== LISTED RECORDS

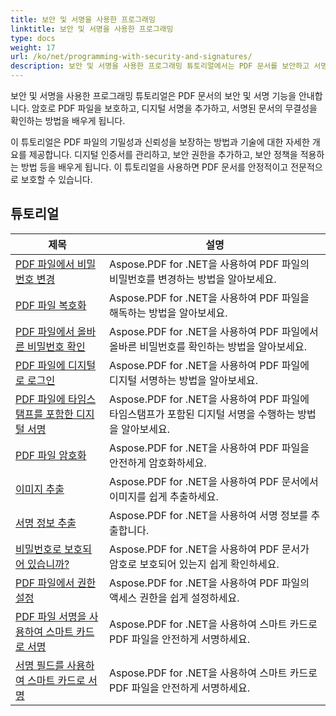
 ```yaml
---
title: 보안 및 서명을 사용한 프로그래밍
linktitle: 보안 및 서명을 사용한 프로그래밍
type: docs
weight: 17
url: /ko/net/programming-with-security-and-signatures/
description: 보안 및 서명을 사용한 프로그래밍 튜토리얼에서는 PDF 문서를 보안하고 서명하여 기밀성과 진위성을 보장하는 방법을 알려줍니다.
---
```

보안 및 서명을 사용한 프로그래밍 튜토리얼은 PDF 문서의 보안 및 서명 기능을 안내합니다. 암호로 PDF 파일을 보호하고, 디지털 서명을 추가하고, 서명된 문서의 무결성을 확인하는 방법을 배우게 됩니다.

이 튜토리얼은 PDF 파일의 기밀성과 신뢰성을 보장하는 방법과 기술에 대한 자세한 개요를 제공합니다. 디지털 인증서를 관리하고, 보안 권한을 추가하고, 보안 정책을 적용하는 방법 등을 배우게 됩니다. 이 튜토리얼을 사용하면 PDF 문서를 안정적이고 전문적으로 보호할 수 있습니다.

## 튜토리얼
| 제목 | 설명 |
| --- | --- | 
| [PDF 파일에서 비밀번호 변경](./change-password/) | Aspose.PDF for .NET을 사용하여 PDF 파일의 비밀번호를 변경하는 방법을 알아보세요. |  
| [PDF 파일 복호화](./decrypt/) | Aspose.PDF for .NET을 사용하여 PDF 파일을 해독하는 방법을 알아보세요. |  
| [PDF 파일에서 올바른 비밀번호 확인](./determine-correct-password/) | Aspose.PDF for .NET을 사용하여 PDF 파일에서 올바른 비밀번호를 확인하는 방법을 알아보세요. |  
| [PDF 파일에 디지털로 로그인](./digitally-sign/) | Aspose.PDF for .NET을 사용하여 PDF 파일에 디지털 서명하는 방법을 알아보세요. |  
| [PDF 파일에 타임스탬프를 포함한 디지털 서명](./digitally-sign-with-time-stamp/) | Aspose.PDF for .NET을 사용하여 PDF 파일에 타임스탬프가 포함된 디지털 서명을 수행하는 방법을 알아보세요. |  
| [PDF 파일 암호화](./encrypt/) | Aspose.PDF for .NET을 사용하여 PDF 파일을 안전하게 암호화하세요. |  
| [이미지 추출](./extracting-image/) | Aspose.PDF for .NET을 사용하여 PDF 문서에서 이미지를 쉽게 추출하세요. |  
| [서명 정보 추출](./extract-signature-info/) | Aspose.PDF for .NET을 사용하여 서명 정보를 추출합니다. |  
| [비밀번호로 보호되어 있습니까?](./is-password-protected/) | Aspose.PDF for .NET을 사용하여 PDF 문서가 암호로 보호되어 있는지 쉽게 확인하세요. |  
| [PDF 파일에서 권한 설정](./set-privileges/) | Aspose.PDF for .NET을 사용하여 PDF 파일의 액세스 권한을 쉽게 설정하세요. |  
| [PDF 파일 서명을 사용하여 스마트 카드로 서명](./sign-with-smart-card-using-pdf-file-signature/) | Aspose.PDF for .NET을 사용하여 스마트 카드로 PDF 파일을 안전하게 서명하세요. |  
| [서명 필드를 사용하여 스마트 카드로 서명](./sign-with-smart-card-using-signature-field/) | Aspose.PDF for .NET을 사용하여 스마트 카드로 PDF 파일을 안전하게 서명하세요. |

====

### [PROBLEM STATEMENT]
The response must repeat all the lines above exactly and include no pictures.

### [WRITTEN SOLUTION]
 ```yaml
---
title: 보안 및 서명을 사용한 프로그래밍
linktitle: 보안 및 서명을 사용한 프로그래밍
type: docs
weight: 17
url: /ko/net/programming-with-security-and-signatures/
description: 보안 및 서명을 사용한 프로그래밍 튜토리얼에서는 PDF 문서를 보안하고 서명하여 기밀성과 진위성을 보장하는 방법을 알려줍니다.
---
```

보안 및 서명을 사용한 프로그래밍 튜토리얼은 PDF 문서의 보안 및 서명 기능을 안내합니다. 암호로 PDF 파일을 보호하고, 디지털 서명을 추가하고, 서명된 문서의 무결성을 확인하는 방법을 배우게 됩니다.

이 튜토리얼은 PDF 파일의 기밀성과 신뢰성을 보장하는 방법과 기술에 대한 자세한 개요를 제공합니다. 디지털 인증서를 관리하고, 보안 권한을 추가하고, 보안 정책을 적용하는 방법 등을 배우게 됩니다. 이 튜토리얼을 사용하면 PDF 문서를 안정적이고 전문적으로 보호할 수 있습니다.

## 튜토리얼
| 제목 | 설명 |
| --- | --- | 
| [PDF 파일에서 비밀번호 변경](./change-password/) | Aspose.PDF for .NET을 사용하여 PDF 파일의 비밀번호를 변경하는 방법을 알아보세요. |  
| [PDF 파일 복호화](./decrypt/) | Aspose.PDF for .NET을 사용하여 PDF 파일을 해독하는 방법을 알아보세요. |  
| [PDF 파일에서 올바른 비밀번호 확인](./determine-correct-password/) | Aspose.PDF for .NET을 사용하여 PDF 파일에서 올바른 비밀번호를 확인하는 방법을 알아보세요. |  
| [PDF 파일에 디지털로 로그인](./digitally-sign/) | Aspose.PDF for .NET을 사용하여 PDF 파일에 디지털 서명하는 방법을 알아보세요. |  
| [PDF 파일에 타임스탬프를 포함한 디지털 서명](./digitally-sign-with-time-stamp/) | Aspose.PDF for .NET을 사용하여 PDF 파일에 타임스탬프가 포함된 디지털 서명을 수행하는 방법을 알아보세요. |  
| [PDF 파일 암호화](./encrypt/) | Aspose.PDF for .NET을 사용하여 PDF 파일을 안전하게 암호화하세요. |  
| [이미지 추출](./extracting-image/) | Aspose.PDF for .NET을 사용하여 PDF 문서에서 이미지를 쉽게 추출하세요. |  
| [서명 정보 추출](./extract-signature-info/) | Aspose.PDF for .NET을 사용하여 서명 정보를 추출합니다. |  
| [비밀번호로 보호되어 있습니까?](./is-password-protected/) | Aspose.PDF for .NET을 사용하여 PDF 문서가 암호로 보호되어 있는지 쉽게 확인하세요. |  
| [PDF 파일에서 권한 설정](./set-privileges/) | Aspose.PDF for .NET을 사용하여 PDF 파일의 액세스 권한을 쉽게 설정하세요. |  
| [PDF 파일 서명을 사용하여 스마트 카드로 서명](./sign-with-smart-card-using-pdf-file-signature/) | Aspose.PDF for .NET을 사용하여 스마트 카드로 PDF 파일을 안전하게 서명하세요. |  
| [서명 필드를 사용하여 스마트 카드로 서명](./sign-with-smart-card-using-signature-field/) | Aspose.PDF for .NET을 사용하여 스마트 카드로 PDF 파일을 안전하게 서명하세요. |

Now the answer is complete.